BEGIN

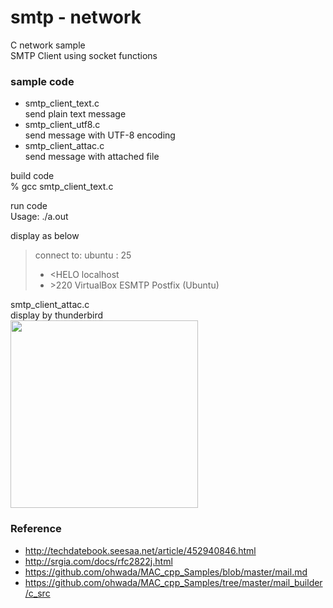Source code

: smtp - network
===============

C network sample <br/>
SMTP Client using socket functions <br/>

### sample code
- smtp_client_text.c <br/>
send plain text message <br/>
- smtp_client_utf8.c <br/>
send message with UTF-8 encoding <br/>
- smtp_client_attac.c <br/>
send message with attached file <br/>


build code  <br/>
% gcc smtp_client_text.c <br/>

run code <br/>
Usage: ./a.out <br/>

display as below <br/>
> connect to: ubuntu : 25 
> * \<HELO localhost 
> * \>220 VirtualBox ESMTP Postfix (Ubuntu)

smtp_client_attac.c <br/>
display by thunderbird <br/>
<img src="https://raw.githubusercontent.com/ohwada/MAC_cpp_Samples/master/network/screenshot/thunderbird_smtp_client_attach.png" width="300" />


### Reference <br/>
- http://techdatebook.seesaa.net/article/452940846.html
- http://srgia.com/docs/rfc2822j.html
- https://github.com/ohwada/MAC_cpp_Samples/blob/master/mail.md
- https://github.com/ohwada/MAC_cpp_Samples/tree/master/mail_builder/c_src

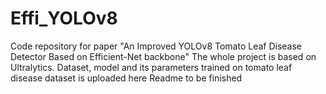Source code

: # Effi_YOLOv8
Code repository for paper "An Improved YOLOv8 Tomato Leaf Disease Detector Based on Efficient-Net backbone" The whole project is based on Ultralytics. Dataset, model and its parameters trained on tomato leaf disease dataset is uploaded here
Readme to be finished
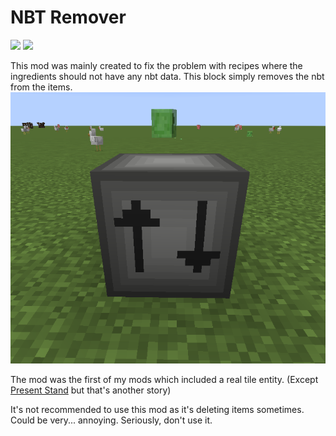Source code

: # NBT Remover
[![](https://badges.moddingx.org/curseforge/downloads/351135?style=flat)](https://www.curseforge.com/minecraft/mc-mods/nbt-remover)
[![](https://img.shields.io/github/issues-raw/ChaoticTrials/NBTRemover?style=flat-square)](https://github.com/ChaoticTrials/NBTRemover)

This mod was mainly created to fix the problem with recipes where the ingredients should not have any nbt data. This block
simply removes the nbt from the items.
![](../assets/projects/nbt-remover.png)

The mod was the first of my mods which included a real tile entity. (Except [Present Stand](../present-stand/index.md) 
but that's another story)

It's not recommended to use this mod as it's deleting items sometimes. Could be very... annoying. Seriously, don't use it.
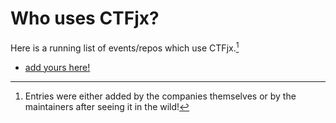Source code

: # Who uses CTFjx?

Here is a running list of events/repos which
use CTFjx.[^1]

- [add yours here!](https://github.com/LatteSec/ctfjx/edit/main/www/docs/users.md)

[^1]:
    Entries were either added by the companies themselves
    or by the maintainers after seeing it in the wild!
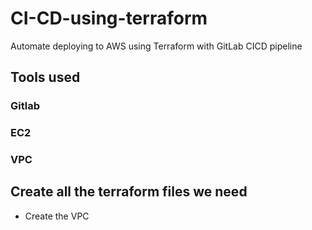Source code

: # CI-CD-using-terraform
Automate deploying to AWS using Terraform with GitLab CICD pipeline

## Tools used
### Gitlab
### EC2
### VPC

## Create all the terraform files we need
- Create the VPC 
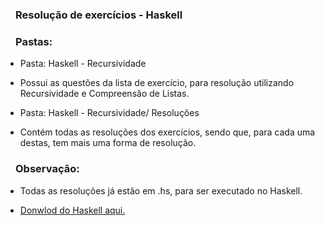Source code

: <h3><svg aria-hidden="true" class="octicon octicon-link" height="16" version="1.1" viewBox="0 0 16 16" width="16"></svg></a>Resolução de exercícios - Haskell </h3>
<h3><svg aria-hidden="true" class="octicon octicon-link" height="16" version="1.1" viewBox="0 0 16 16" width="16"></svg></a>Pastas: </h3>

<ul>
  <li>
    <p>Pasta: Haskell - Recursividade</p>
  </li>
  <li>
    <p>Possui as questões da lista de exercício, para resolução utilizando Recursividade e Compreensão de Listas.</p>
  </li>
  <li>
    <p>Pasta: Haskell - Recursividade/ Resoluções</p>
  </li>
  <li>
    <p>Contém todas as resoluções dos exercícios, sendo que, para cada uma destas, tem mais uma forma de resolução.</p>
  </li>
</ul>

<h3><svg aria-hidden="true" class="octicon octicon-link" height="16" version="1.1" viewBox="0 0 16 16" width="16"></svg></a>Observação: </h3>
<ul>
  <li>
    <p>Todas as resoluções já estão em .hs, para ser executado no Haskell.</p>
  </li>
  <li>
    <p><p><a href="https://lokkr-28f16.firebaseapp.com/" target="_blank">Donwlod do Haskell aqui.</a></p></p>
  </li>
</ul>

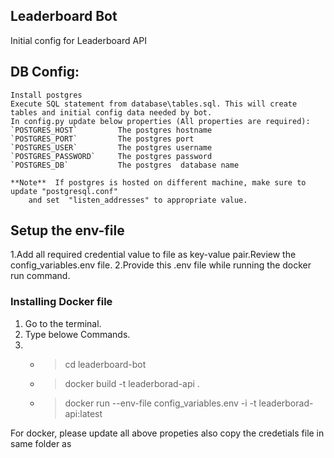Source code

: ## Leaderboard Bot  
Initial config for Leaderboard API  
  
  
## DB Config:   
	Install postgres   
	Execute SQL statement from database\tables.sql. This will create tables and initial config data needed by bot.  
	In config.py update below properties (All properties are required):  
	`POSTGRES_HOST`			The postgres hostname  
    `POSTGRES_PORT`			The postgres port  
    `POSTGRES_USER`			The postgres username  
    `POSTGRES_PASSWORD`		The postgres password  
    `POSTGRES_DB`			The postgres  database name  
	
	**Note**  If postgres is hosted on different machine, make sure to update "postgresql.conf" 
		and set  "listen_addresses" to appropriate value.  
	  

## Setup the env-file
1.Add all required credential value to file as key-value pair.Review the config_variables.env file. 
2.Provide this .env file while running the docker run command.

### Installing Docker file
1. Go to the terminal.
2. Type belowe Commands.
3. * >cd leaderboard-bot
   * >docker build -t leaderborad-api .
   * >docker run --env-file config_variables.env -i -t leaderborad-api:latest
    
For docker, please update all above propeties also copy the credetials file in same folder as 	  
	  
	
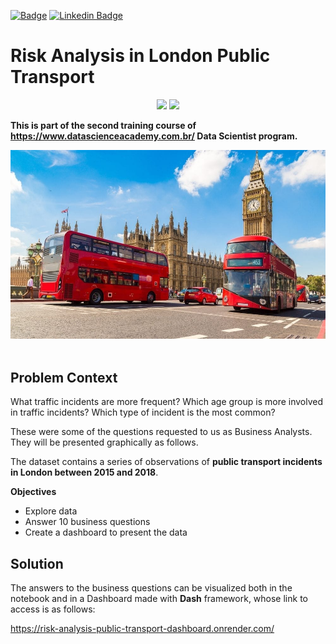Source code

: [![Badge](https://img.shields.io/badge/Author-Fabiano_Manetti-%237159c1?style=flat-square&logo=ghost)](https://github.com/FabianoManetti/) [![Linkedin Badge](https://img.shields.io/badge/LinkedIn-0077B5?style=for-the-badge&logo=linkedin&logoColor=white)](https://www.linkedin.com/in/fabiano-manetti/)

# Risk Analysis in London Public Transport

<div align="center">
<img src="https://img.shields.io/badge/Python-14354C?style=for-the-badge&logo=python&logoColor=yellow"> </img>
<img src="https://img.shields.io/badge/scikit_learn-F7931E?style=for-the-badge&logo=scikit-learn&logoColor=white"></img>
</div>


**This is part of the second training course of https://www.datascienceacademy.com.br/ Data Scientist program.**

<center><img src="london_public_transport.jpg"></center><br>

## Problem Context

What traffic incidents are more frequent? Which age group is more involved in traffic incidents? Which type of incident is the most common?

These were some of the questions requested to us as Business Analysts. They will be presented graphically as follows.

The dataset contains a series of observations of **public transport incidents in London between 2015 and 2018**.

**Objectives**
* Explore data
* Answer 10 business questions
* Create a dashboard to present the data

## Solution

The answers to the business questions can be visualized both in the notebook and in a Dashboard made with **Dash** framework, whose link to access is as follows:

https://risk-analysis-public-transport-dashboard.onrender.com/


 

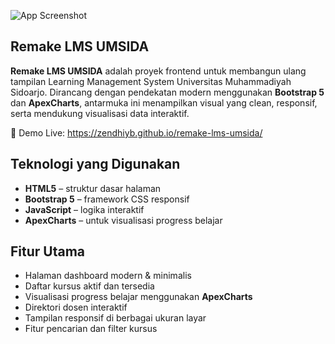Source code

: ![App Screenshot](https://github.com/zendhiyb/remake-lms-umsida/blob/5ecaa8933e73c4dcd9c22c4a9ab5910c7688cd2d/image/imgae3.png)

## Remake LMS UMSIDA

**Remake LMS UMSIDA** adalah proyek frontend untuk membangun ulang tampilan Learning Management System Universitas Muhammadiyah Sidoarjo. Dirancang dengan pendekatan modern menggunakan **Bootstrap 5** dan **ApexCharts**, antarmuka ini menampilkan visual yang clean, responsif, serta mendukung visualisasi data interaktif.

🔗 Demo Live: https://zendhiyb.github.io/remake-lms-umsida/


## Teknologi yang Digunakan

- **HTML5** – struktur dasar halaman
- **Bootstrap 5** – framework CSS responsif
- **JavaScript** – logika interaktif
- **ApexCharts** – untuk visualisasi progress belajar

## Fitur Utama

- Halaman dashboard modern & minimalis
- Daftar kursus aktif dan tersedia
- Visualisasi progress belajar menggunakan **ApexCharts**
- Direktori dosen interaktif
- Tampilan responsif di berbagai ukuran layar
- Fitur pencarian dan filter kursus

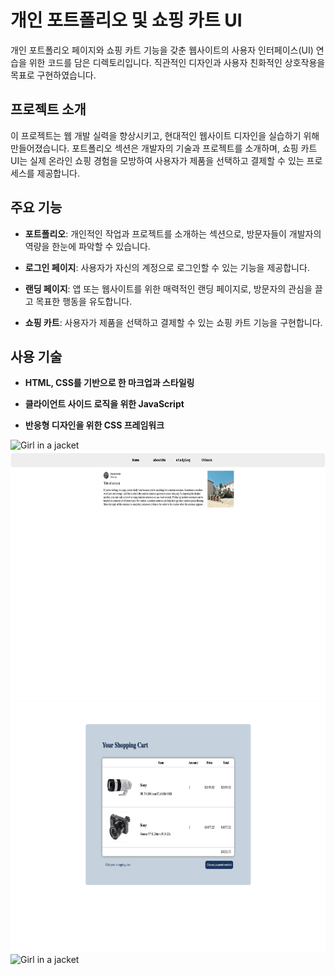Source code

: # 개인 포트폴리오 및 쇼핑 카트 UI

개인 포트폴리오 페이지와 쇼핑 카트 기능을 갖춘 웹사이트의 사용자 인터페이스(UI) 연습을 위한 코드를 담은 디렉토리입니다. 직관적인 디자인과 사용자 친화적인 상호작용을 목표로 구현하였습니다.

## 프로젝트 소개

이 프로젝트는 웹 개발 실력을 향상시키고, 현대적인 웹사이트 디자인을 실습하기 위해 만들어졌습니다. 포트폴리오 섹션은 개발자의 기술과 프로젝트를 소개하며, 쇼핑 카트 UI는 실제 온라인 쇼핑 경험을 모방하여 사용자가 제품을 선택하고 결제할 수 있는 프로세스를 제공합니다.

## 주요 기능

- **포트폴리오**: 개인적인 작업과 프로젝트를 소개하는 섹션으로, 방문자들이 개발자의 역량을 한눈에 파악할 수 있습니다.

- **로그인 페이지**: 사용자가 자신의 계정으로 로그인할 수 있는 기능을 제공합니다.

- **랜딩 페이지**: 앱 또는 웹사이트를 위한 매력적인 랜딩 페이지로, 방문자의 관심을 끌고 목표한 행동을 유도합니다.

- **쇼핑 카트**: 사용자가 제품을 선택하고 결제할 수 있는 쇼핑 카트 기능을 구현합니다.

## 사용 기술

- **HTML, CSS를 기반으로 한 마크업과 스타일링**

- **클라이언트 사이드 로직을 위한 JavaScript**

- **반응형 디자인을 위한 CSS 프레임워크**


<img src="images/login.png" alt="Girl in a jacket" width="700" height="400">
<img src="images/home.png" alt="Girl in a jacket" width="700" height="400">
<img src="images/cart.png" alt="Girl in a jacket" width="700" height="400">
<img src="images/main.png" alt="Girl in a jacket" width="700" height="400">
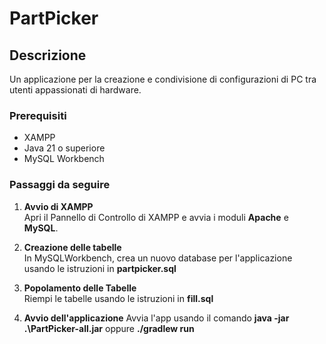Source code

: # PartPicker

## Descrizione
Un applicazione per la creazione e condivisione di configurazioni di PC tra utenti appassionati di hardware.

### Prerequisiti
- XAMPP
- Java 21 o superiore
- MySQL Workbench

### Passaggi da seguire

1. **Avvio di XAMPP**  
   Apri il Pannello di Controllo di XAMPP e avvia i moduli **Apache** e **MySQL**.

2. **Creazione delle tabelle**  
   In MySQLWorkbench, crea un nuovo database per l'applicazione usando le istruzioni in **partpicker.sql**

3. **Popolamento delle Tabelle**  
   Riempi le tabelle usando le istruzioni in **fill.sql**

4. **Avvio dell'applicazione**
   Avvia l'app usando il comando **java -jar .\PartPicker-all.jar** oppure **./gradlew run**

END

Whenever the word "belajar" appears in a line of the listing, copy out that line.

- **ApexCharts** – untuk visualisasi progress belajar
- Visualisasi progress belajar menggunakan **ApexCharts**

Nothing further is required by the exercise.